***** RECORDS SUPPLIED *****
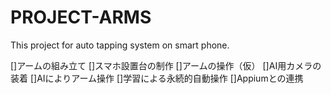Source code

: # PROJECT-ARMS
This project for auto tapping system on smart phone.

[]アームの組み立て
[]スマホ設置台の制作
[]アームの操作（仮）
[]AI用カメラの装着
[]AIによりアーム操作
[]学習による永続的自動操作
[]Appiumとの連携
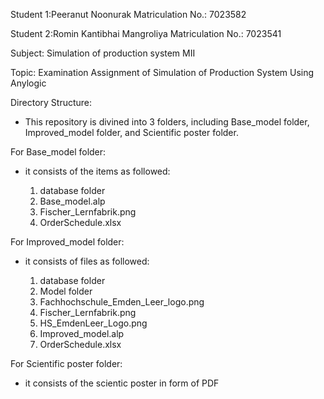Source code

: Student 1:Peeranut Noonurak 
Matriculation No.: 7023582

Student 2:Romin Kantibhai Mangroliya 
Matriculation No.: 7023541

Subject: Simulation of production system MII

Topic: Examination Assignment of Simulation of Production System Using Anylogic

Directory Structure:

- This repository is divined into 3 folders, including Base_model folder, Improved_model folder, and Scientific poster folder.


For Base_model folder: 

- it consists of the items as followed:
    
    1. database folder
    2. Base_model.alp
    3. Fischer_Lernfabrik.png
    4. OrderSchedule.xlsx

For Improved_model folder:

- it consists of files as followed:

    1. database folder
    2. Model folder
    3. Fachhochschule_Emden_Leer_logo.png
    4. Fischer_Lernfabrik.png
    5. HS_EmdenLeer_Logo.png
    6. Improved_model.alp
    4. OrderSchedule.xlsx

For Scientific poster folder:

- it consists of the scientic poster in form of PDF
*****
INSTRUCTIONS TO FOLLOW: Copy, without any change, the lines from the one that contains "3. Fachhochschule_Emden_Leer_logo.png" to the final line of the entries above.

RESPONSE TO THIS TASK:
    3. Fachhochschule_Emden_Leer_logo.png
    4. Fischer_Lernfabrik.png
    5. HS_EmdenLeer_Logo.png
    6. Improved_model.alp
    4. OrderSchedule.xlsx

For Scientific poster folder:

- it consists of the scientic poster in form of PDF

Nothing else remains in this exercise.